___ STORED DATA ___
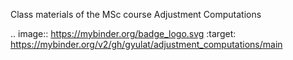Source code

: Class materials of the MSc course Adjustment Computations

.. image:: https://mybinder.org/badge_logo.svg
 :target: https://mybinder.org/v2/gh/gyulat/adjustment_computations/main
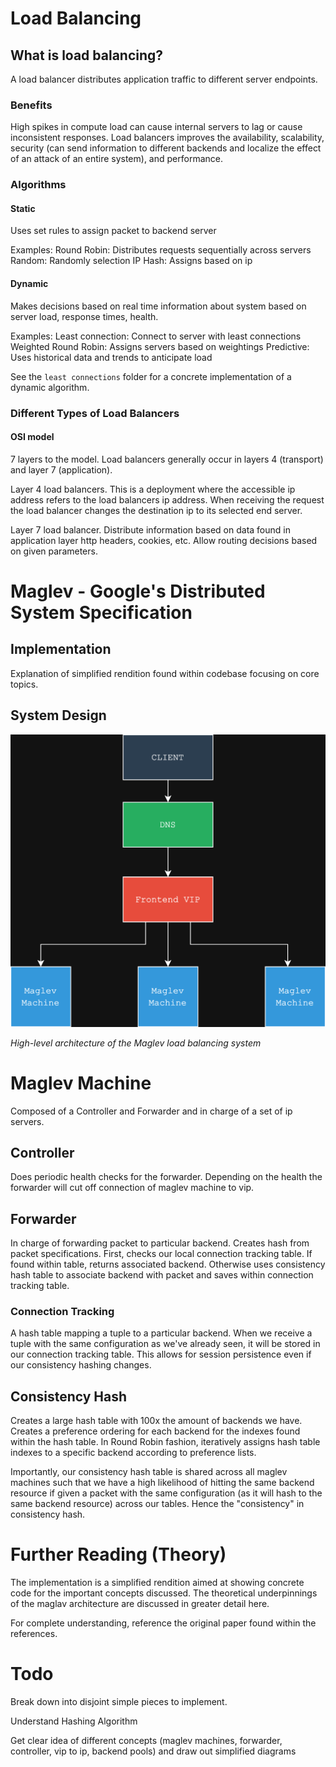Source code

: # Load Balancing

## What is load balancing?

A load balancer distributes application traffic to different server endpoints.
### Benefits

High spikes in compute load can cause internal servers to lag or cause inconsistent responses. Load balancers improves the availability, scalability, security (can send information to different backends and localize the effect of an attack of an entire system), and performance.
### Algorithms

#### Static

Uses set rules to assign packet to backend server

Examples:
	Round Robin: Distributes requests sequentially across servers
	Random: Randomly selection
	IP Hash: Assigns based on ip
#### Dynamic

Makes decisions based on real time information about system based on server load, response times, health.

Examples:
	Least connection: Connect to server with least connections
	Weighted Round Robin: Assigns servers based on weightings
	Predictive: Uses historical data and trends to anticipate load

See the `least connections` folder for a concrete implementation of a dynamic algorithm.

### Different Types of Load Balancers

#### OSI model

7 layers to the model. Load balancers generally occur in layers 4 (transport) and layer 7 (application).

Layer 4 load balancers. This is a deployment where the accessible ip address refers to the load balancers ip address. When receiving the request the load balancer changes the destination ip to its selected end server.

Layer 7 load balancer. Distribute information based on data found in application layer http headers, cookies, etc. Allow routing decisions based on given parameters.

# Maglev - Google's Distributed System Specification

## Implementation

Explanation of simplified rendition found within codebase focusing on core topics.
## System Design


![High Level Diagram](images/high-level-diagram.png)

*High-level architecture of the Maglev load balancing system*

# Maglev Machine

Composed of a Controller and Forwarder and in charge of a set of ip servers.

## Controller

Does periodic health checks for the forwarder. Depending on the health the forwarder will cut off connection of maglev machine to vip.

## Forwarder

In charge of forwarding packet to particular backend. Creates hash from packet specifications. First, checks our local connection tracking table. If found within table, returns associated backend. Otherwise uses consistency hash table to associate backend with packet and saves within connection tracking table.

### Connection Tracking

A hash table mapping a tuple to a particular backend. When we receive a tuple with the same configuration as we've already seen, it will be stored in our connection tracking table. This allows for session persistence even if our consistency hashing changes.

## Consistency Hash

Creates a large hash table with 100x the amount of backends we have. Creates a preference ordering for each backend for the indexes found within the hash table. In Round Robin fashion, iteratively assigns hash table indexes to a specific backend according to preference lists.

Importantly, our consistency hash table is shared across all maglev machines such that we have a high likelihood of hitting the same backend resource if given a packet with the same configuration (as it will hash to the same backend resource) across our tables. Hence the "consistency" in consistency hash.

# Further Reading (Theory)

The implementation is a simplified rendition aimed at showing concrete code for the important concepts discussed. The theoretical underpinnings of the maglav architecture are discussed in greater detail here.

For complete understanding, reference the original paper found within the references.

## 

  
  

# Todo

  

Break down into disjoint simple pieces to implement.

Understand Hashing Algorithm

Get clear idea of different concepts (maglev machines, forwarder, controller, vip to ip, backend pools) and draw out simplified diagrams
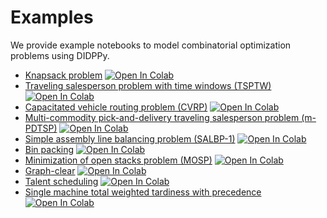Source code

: # Examples

We provide example notebooks to model combinatorial optimization problems using DIDPPy.

- [Knapsack problem](./knapsack.ipynb) [![Open In Colab](https://colab.research.google.com/assets/colab-badge.svg)](https://colab.research.google.com/github/domain-independent-dp/didp-rs/blob/main/didppy/examples/knapsack.ipynb)
- [Traveling salesperson problem with time windows (TSPTW)](./tsptw.ipynb) [![Open In Colab](https://colab.research.google.com/assets/colab-badge.svg)](https://colab.research.google.com/github/domain-independent-dp/didp-rs/blob/main/didppy/examples/tsptw.ipynb)
- [Capacitated vehicle routing problem (CVRP)](./cvrp.ipynb) [![Open In Colab](https://colab.research.google.com/assets/colab-badge.svg)](https://colab.research.google.com/github/domain-independent-dp/didp-rs/blob/main/didppy/examples/cvrp.ipynb)
- [Multi-commodity pick-and-delivery traveling salesperson problem (m-PDTSP)](./m-pdtsp.ipynb) [![Open In Colab](https://colab.research.google.com/assets/colab-badge.svg)](https://colab.research.google.com/github/domain-independent-dp/didp-rs/blob/main/didppy/examples/m-pdtsp.ipynb)
- [Simple assembly line balancing problem (SALBP-1)](./salbp-1.ipynb) [![Open In Colab](https://colab.research.google.com/assets/colab-badge.svg)](https://colab.research.google.com/github/domain-independent-dp/didp-rs/blob/main/didppy/examples/salbp-1.ipynb)
- [Bin packing](./bin-packing.ipynb) [![Open In Colab](https://colab.research.google.com/assets/colab-badge.svg)](https://colab.research.google.com/github/domain-independent-dp/didp-rs/blob/main/didppy/examples/bin-packing.ipynb)
- [Minimization of open stacks problem (MOSP)](./mosp.ipynb) [![Open In Colab](https://colab.research.google.com/assets/colab-badge.svg)](https://colab.research.google.com/github/domain-independent-dp/didp-rs/blob/main/didppy/examples/mosp.ipynb)
- [Graph-clear](./graph-clear.ipynb) [![Open In Colab](https://colab.research.google.com/assets/colab-badge.svg)](https://colab.research.google.com/github/domain-independent-dp/didp-rs/blob/main/didppy/examples/graph-clear.ipynb)
- [Talent scheduling](./talent-scheduling.ipynb) [![Open In Colab](https://colab.research.google.com/assets/colab-badge.svg)](https://colab.research.google.com/github/domain-independent-dp/didp-rs/blob/main/didppy/examples/talent-scheduling.ipynb)
- [Single machine total weighted tardiness with precedence](./single-machine.ipynb) [![Open In Colab](https://colab.research.google.com/assets/colab-badge.svg)](https://colab.research.google.com/github/domain-independent-dp/didp-rs/blob/main/didppy/examples/single-machine.ipynb)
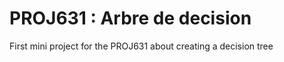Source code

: # PROJ631 : __Arbre de decision__
First mini project for the PROJ631 about creating a decision tree
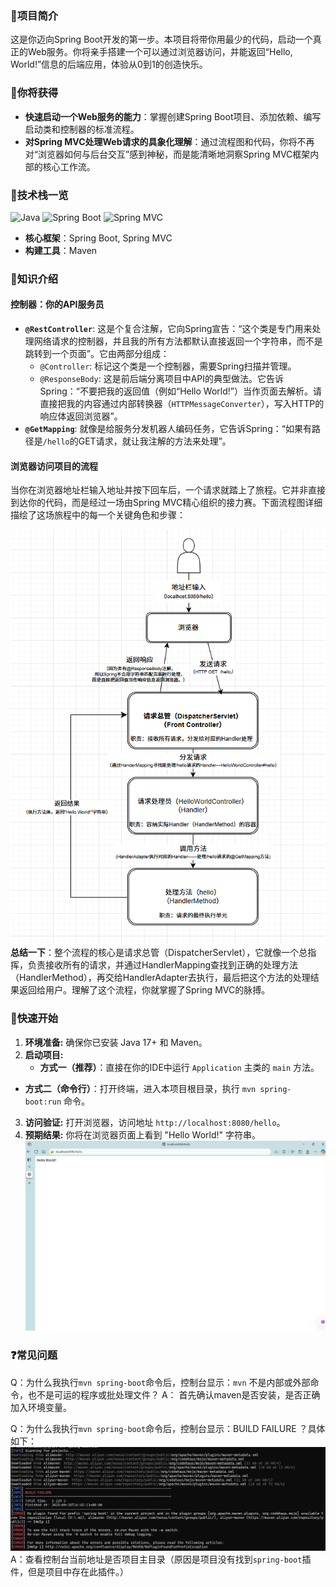 ### 📍项目简介

这是你迈向Spring Boot开发的第一步。本项目将带你用最少的代码，启动一个真正的Web服务。你将亲手搭建一个可以通过浏览器访问，并能返回“Hello, World!”信息的后端应用，体验从0到1的创造快乐。

### 🎉你将获得

- **快速启动一个Web服务的能力**：掌握创建Spring Boot项目、添加依赖、编写启动类和控制器的标准流程。
- **对Spring MVC处理Web请求的具象化理解**：通过流程图和代码，你将不再对“浏览器如何与后台交互”感到神秘，而是能清晰地洞察Spring MVC框架内部的核心工作流。
### 🤖技术栈一览

![Java](https://img.shields.io/badge/Java-17+-blue.svg) ![Spring Boot](https://img.shields.io/badge/Spring%20Boot-3.x-brightgreen.svg) ![Spring MVC](https://img.shields.io/badge/Spring%20MVC-6.x-blue.svg)
- **核心框架**：Spring Boot, Spring MVC
- **构建工具**：Maven
### 📖知识介绍

#### 控制器：你的API服务员

- **`@RestController`**: 这是个复合注解，它向Spring宣告：“这个类是专门用来处理网络请求的控制器，并且我的所有方法都默认直接返回一个字符串，而不是跳转到一个页面”。它由两部分组成：
    - `@Controller`: 标记这个类是一个控制器，需要Spring扫描并管理。
    - `@ResponseBody`: 这是前后端分离项目中API的典型做法。它告诉Spring：“不要把我的返回值（例如“Hello World!”）当作页面去解析。请直接把我的内容通过内部转换器（`HTTPMessageConverter`），写入HTTP的响应体返回浏览器”。
- **`@GetMapping`**: 就像是给服务分发机器人编码任务，它告诉Spring：“如果有路径是`/hello`的GET请求，就让我注解的方法来处理”。

#### 浏览器访问项目的流程

当你在浏览器地址栏输入地址并按下回车后，一个请求就踏上了旅程。它并非直接到达你的代码，而是经过一场由Spring MVC精心组织的接力赛。下面流程图详细描绘了这场旅程中的每一个关键角色和步骤：


![01-请求处理流程图.png](../img/01-请求处理流程图.png)
**总结一下**：整个流程的核心是请求总管（DispatcherServlet），它就像一个总指挥，负责接收所有的请求，并通过HandlerMapping查找到正确的处理方法（HandlerMethod），再交给HandlerAdapter去执行，最后把这个方法的处理结果返回给用户。理解了这个流程，你就掌握了Spring MVC的脉搏。
### 🚀快速开始

1. **环境准备:** 确保你已安装 Java 17+ 和 Maven。
2. **启动项目:** 
	- **方式一（推荐）**：直接在你的IDE中运行 `Application` 主类的 `main` 方法。
- **方式二（命令行）**：打开终端，进入本项目根目录，执行 `mvn spring-boot:run` 命令。
3. **访问验证:** 打开浏览器，访问地址 `http://localhost:8080/hello`。
4. **预期结果:** 你将在浏览器页面上看到 "Hello World!" 字符串。
   ![01-项目访问成功截图.png](../img/01-项目访问成功截图.png)
### ❓常见问题

Q：为什么我执行`mvn spring-boot`命令后，控制台显示：`mvn` 不是内部或外部命令，也不是可运的程序或批处理文件？
A： 首先确认maven是否安装，是否正确加入环境变量。

Q：为什么我执行`mvn spring-boot`命令后，控制台显示：BUILD FAILURE ？具体如下：
![01-spring-boot插件未找到.png](../img/01-spring-boot插件未找到.png)
A：查看控制台当前地址是否项目主目录（原因是项目没有找到`spring-boot`插件，但是项目中存在此插件。）

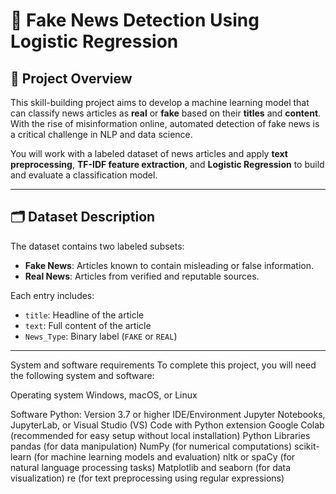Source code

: # 📰 Fake News Detection Using Logistic Regression

## 📌 Project Overview

This skill-building project aims to develop a machine learning model that can classify news articles as **real** or **fake** based on their **titles** and **content**. With the rise of misinformation online, automated detection of fake news is a critical challenge in NLP and data science.

You will work with a labeled dataset of news articles and apply **text preprocessing**, **TF-IDF feature extraction**, and **Logistic Regression** to build and evaluate a classification model.

---

## 🗂️ Dataset Description

The dataset contains two labeled subsets:

- **Fake News**: Articles known to contain misleading or false information.
- **Real News**: Articles from verified and reputable sources.

Each entry includes:
- `title`: Headline of the article
- `text`: Full content of the article
- `News_Type`: Binary label (`FAKE` or `REAL`)

---
System and software requirements
To complete this project, you will need the following system and software:

Operating system
Windows, macOS, or Linux

Software
Python: Version 3.7 or higher
IDE/Environment 
Jupyter Notebooks, JupyterLab, or Visual Studio (VS) Code with Python extension
Google Colab (recommended for easy setup without local installation)
Python Libraries
pandas (for data manipulation)
NumPy (for numerical computations)
scikit-learn (for machine learning models and evaluation)
nltk or spaCy (for natural language processing tasks)
Matplotlib and seaborn (for data visualization)
re (for text preprocessing using regular expressions)



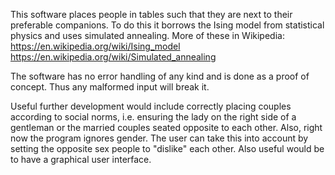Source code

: This software places people in tables such that they are next to their preferable companions. To do this it borrows the Ising model from statistical physics and uses simulated annealing. More of these in Wikipedia:
https://en.wikipedia.org/wiki/Ising_model
https://en.wikipedia.org/wiki/Simulated_annealing

The software has no error handling of any kind and is done as a proof of concept. Thus any malformed input will break it.

Useful further development would include correctly placing couples according to social norms, i.e. ensuring the lady on the right side of a gentleman or the married couples seated opposite to each other. Also, right now the program ignores gender. The user can take this into account by setting the opposite sex people to "dislike" each other. Also useful would be to have a graphical user interface.
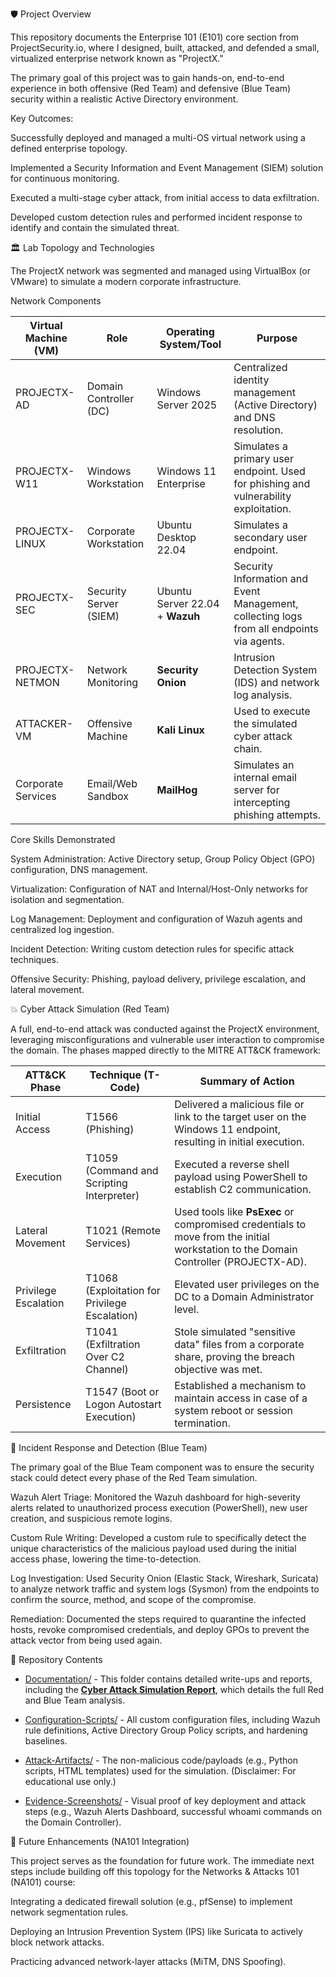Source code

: 🛡️ Project Overview

This repository documents the Enterprise 101 (E101) core section from ProjectSecurity.io, where I designed, built, attacked, and defended a small, virtualized enterprise network known as "ProjectX."

The primary goal of this project was to gain hands-on, end-to-end experience in both offensive (Red Team) and defensive (Blue Team) security within a realistic Active Directory environment.

Key Outcomes:

Successfully deployed and managed a multi-OS virtual network using a defined enterprise topology.

Implemented a Security Information and Event Management (SIEM) solution for continuous monitoring.

Executed a multi-stage cyber attack, from initial access to data exfiltration.

Developed custom detection rules and performed incident response to identify and contain the simulated threat.

🏛️ Lab Topology and Technologies

The ProjectX network was segmented and managed using VirtualBox (or VMware) to simulate a modern corporate infrastructure.

Network Components

| **Virtual Machine (VM)** | **Role** | **Operating System/Tool** | **Purpose** | 
| ----- | ----- | ----- | ----- | 
| PROJECTX-AD | Domain Controller (DC) | Windows Server 2025 | Centralized identity management (Active Directory) and DNS resolution. | 
| PROJECTX-W11 | Windows Workstation | Windows 11 Enterprise | Simulates a primary user endpoint. Used for phishing and vulnerability exploitation. | 
| PROJECTX-LINUX | Corporate Workstation | Ubuntu Desktop 22.04 | Simulates a secondary user endpoint. | 
| PROJECTX-SEC | Security Server (SIEM) | Ubuntu Server 22.04 + **Wazuh** | Security Information and Event Management, collecting logs from all endpoints via agents. | 
| PROJECTX-NETMON | Network Monitoring | **Security Onion** | Intrusion Detection System (IDS) and network log analysis. | 
| ATTACKER-VM | Offensive Machine | **Kali Linux** | Used to execute the simulated cyber attack chain. | 
| Corporate Services | Email/Web Sandbox | **MailHog** | Simulates an internal email server for intercepting phishing attempts. | 

Core Skills Demonstrated

System Administration: Active Directory setup, Group Policy Object (GPO) configuration, DNS management.

Virtualization: Configuration of NAT and Internal/Host-Only networks for isolation and segmentation.

Log Management: Deployment and configuration of Wazuh agents and centralized log ingestion.

Incident Detection: Writing custom detection rules for specific attack techniques.

Offensive Security: Phishing, payload delivery, privilege escalation, and lateral movement.

💥 Cyber Attack Simulation (Red Team)

A full, end-to-end attack was conducted against the ProjectX environment, leveraging misconfigurations and vulnerable user interaction to compromise the domain. The phases mapped directly to the MITRE ATT&CK framework:

| **ATT&CK Phase** | **Technique (T-Code)** | **Summary of Action** | 
| ----- | ----- | ----- | 
| Initial Access | T1566 (Phishing) | Delivered a malicious file or link to the target user on the Windows 11 endpoint, resulting in initial execution. | 
| Execution | T1059 (Command and Scripting Interpreter) | Executed a reverse shell payload using PowerShell to establish C2 communication. | 
| Lateral Movement | T1021 (Remote Services) | Used tools like **PsExec** or compromised credentials to move from the initial workstation to the Domain Controller (PROJECTX-AD). | 
| Privilege Escalation | T1068 (Exploitation for Privilege Escalation) | Elevated user privileges on the DC to a Domain Administrator level. | 
| Exfiltration | T1041 (Exfiltration Over C2 Channel) | Stole simulated "sensitive data" files from a corporate share, proving the breach objective was met. | 
| Persistence | T1547 (Boot or Logon Autostart Execution) | Established a mechanism to maintain access in case of a system reboot or session termination. | 

🔎 Incident Response and Detection (Blue Team)

The primary goal of the Blue Team component was to ensure the security stack could detect every phase of the Red Team simulation.

Wazuh Alert Triage: Monitored the Wazuh dashboard for high-severity alerts related to unauthorized process execution (PowerShell), new user creation, and suspicious remote logins.

Custom Rule Writing: Developed a custom rule to specifically detect the unique characteristics of the malicious payload used during the initial access phase, lowering the time-to-detection.

Log Investigation: Used Security Onion (Elastic Stack, Wireshark, Suricata) to analyze network traffic and system logs (Sysmon) from the endpoints to confirm the source, method, and scope of the compromise.

Remediation: Documented the steps required to quarantine the infected hosts, revoke compromised credentials, and deploy GPOs to prevent the attack vector from being used again.

📂 Repository Contents

* [Documentation/](Documentation/) - This folder contains detailed write-ups and reports, including the **[Cyber Attack Simulation Report](Documentation/Attack_Simulation_Report.md)**, which details the full Red and Blue Team analysis.

* [Configuration-Scripts/](Configuration-Scripts/) - All custom configuration files, including Wazuh rule definitions, Active Directory Group Policy scripts, and hardening baselines.

* [Attack-Artifacts/](Attack-Artifacts/) - The non-malicious code/payloads (e.g., Python scripts, HTML templates) used for the simulation. (Disclaimer: For educational use only.)

* [Evidence-Screenshots/](Attack-Artifacts/) - Visual proof of key deployment and attack steps (e.g., Wazuh Alerts Dashboard, successful whoami commands on the Domain Controller).

🚀 Future Enhancements (NA101 Integration)

This project serves as the foundation for future work. The immediate next steps include building off this topology for the Networks & Attacks 101 (NA101) course:

Integrating a dedicated firewall solution (e.g., pfSense) to implement network segmentation rules.

Deploying an Intrusion Prevention System (IPS) like Suricata to actively block network attacks.

Practicing advanced network-layer attacks (MiTM, DNS Spoofing).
___
Copy the lines of the data above exactly as written, beginning with the line containing "Custom Rule Writing: Developed" and ending with the line containing "Log Investigation: Used", and leave out all other lines.

Custom Rule Writing: Developed a custom rule to specifically detect the unique characteristics of the malicious payload used during the initial access phase, lowering the time-to-detection.

Log Investigation: Used Security Onion (Elastic Stack, Wireshark, Suricata) to analyze network traffic and system logs (Sysmon) from the endpoints to confirm the source, method, and scope of the compromise.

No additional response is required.